I'm currently trying to understand certain high-level classification problems and have come across some code from a Kaggle competition that ran in 2012. The competition discussion board are (here) and the winning code is (here). At almost the end of the code at line 223 the predicted values in list of two arrays are multiplied by 0.4 and 0.6 respectively and then added together. This is the line final_pred = preds[0] * 0.4 + preds[1] * 0.6
. My question is, why are the values multiplied before being returned as an array to the calling function? After the array is returned, its values are saved to CSV so no more "processing" is made. The models used are Logistic Regression and SVM.svc but this happens after all the models finish their business with the data and after the data is predicted using pred = model.predict_proba(X_test)
.
Can anyone please give me some information as to why this happens?
EDIT to add the function's code for completeness' sake This code is part of a longer program that predicts (binary [0,1]) text as either an insult or non-insult.
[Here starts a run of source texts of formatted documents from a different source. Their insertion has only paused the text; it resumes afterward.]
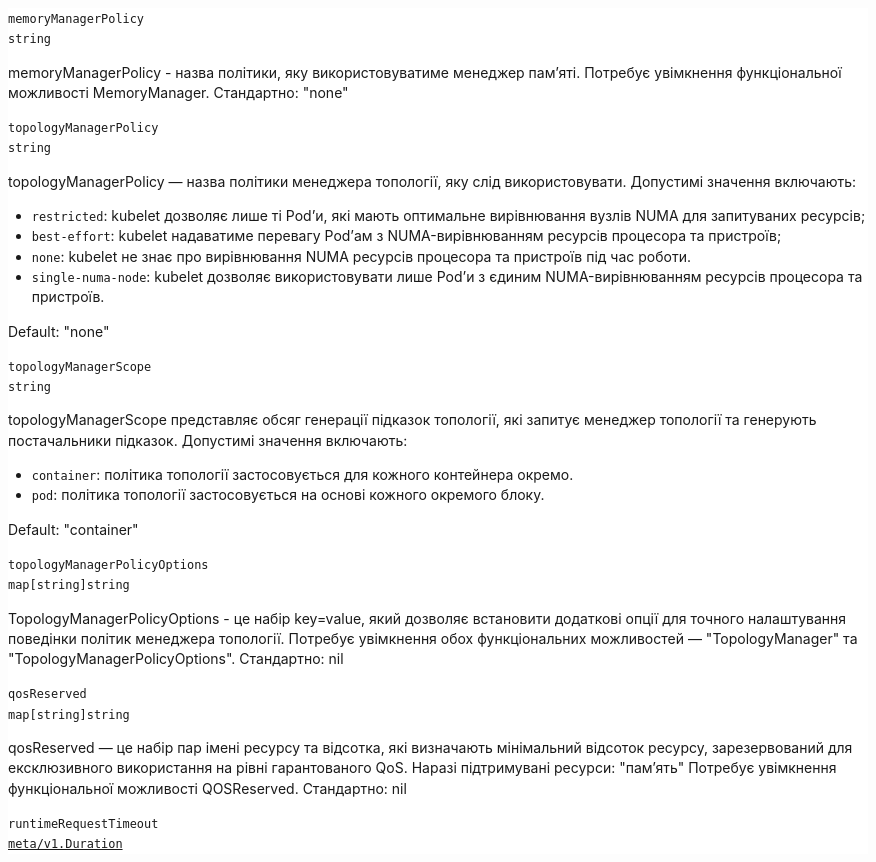 </tr>
<tr><td><code>memoryManagerPolicy</code><br/>
<code>string</code>
</td>
<td>
   <p>memoryManagerPolicy - назва політики, яку використовуватиме менеджер памʼяті. Потребує увімкнення функціональної можливості MemoryManager. Стандартно: &quot;none&quot;</p>
</td>
</tr>
<tr><td><code>topologyManagerPolicy</code><br/>
<code>string</code>
</td>
<td>
   <p>topologyManagerPolicy — назва політики менеджера топології, яку слід використовувати. Допустимі значення включають:</p>
<ul>
<li><code>restricted</code>: kubelet дозволяє лише ті Podʼи, які мають оптимальне вирівнювання вузлів NUMA для запитуваних ресурсів;</li>
<li><code>best-effort</code>: kubelet надаватиме перевагу Podʼам з NUMA-вирівнюванням ресурсів процесора та пристроїв;</li>
<li><code>none</code>: kubelet не знає про вирівнювання NUMA ресурсів процесора та пристроїв під час роботи.</li>
<li><code>single-numa-node</code>: kubelet дозволяє використовувати лише Podʼи з єдиним NUMA-вирівнюванням ресурсів процесора та пристроїв.</li>
</ul>
<p>Default: &quot;none&quot;</p>
</td>
</tr>
<tr><td><code>topologyManagerScope</code><br/>
<code>string</code>
</td>
<td>
   <p>topologyManagerScope представляє обсяг генерації підказок топології, які запитує менеджер топології та генерують постачальники підказок. Допустимі значення включають:</p>
<ul>
<li><code>container</code>: політика топології застосовується для кожного контейнера окремо.</li>
<li><code>pod</code>: політика топології застосовується на основі кожного окремого блоку.</li>
</ul>
<p>Default: &quot;container&quot;</p>
</td>
</tr>
<tr><td><code>topologyManagerPolicyOptions</code><br/>
<code>map[string]string</code>
</td>
<td>
   <p>TopologyManagerPolicyOptions - це набір key=value, який дозволяє встановити додаткові опції для точного налаштування поведінки політик менеджера топології. Потребує увімкнення обох функціональних можливостей — &quot;TopologyManager&quot; та &quot;TopologyManagerPolicyOptions&quot;. Стандартно: nil</p>
</td>
</tr>
<tr><td><code>qosReserved</code><br/>
<code>map[string]string</code>
</td>
<td>
   <p>qosReserved — це набір пар імені ресурсу та відсотка, які визначають мінімальний відсоток ресурсу, зарезервований для ексклюзивного використання на рівні гарантованого QoS. Наразі підтримувані ресурси: &quot;памʼять&quot; Потребує увімкнення функціональної можливості QOSReserved. Стандартно: nil</p>
</td>
</tr>
<tr><td><code>runtimeRequestTimeout</code><br/>
<a href="https://pkg.go.dev/k8s.io/apimachinery/pkg/apis/meta/v1#Duration"><code>meta/v1.Duration</code></a>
The links to the original code are included in my original post.
def runClassifiers(X_train, y_train, X_test, y_test = None, verbose = True):
models = [ linear_model.LogisticRegression(C=3),
svm.SVC(C=0.3,kernel='linear', probability=True)]
# another two classifiers are commented out by the original author
dense = [False, False, True, True] # if model needs dense matrix
X_train_dense = X_train.todense()
X_test_dense = X_test.todense()
preds = []
for ndx, model in enumerate(models):
t0 = time()
print "Training: ", model, 20 * '_'
if dense[ndx]:
model.fit(X_train_dense, y_train)
pred = model.predict_proba(X_test_dense)
else:
model.fit(X_train, y_train)
pred = model.predict_proba(X_test)
print "Training time: %0.3fs" % (time() - t0)
preds.append(array(pred[:,1]))
final_pred = preds[0]*0.4 + preds[1]*0.6
return final_pred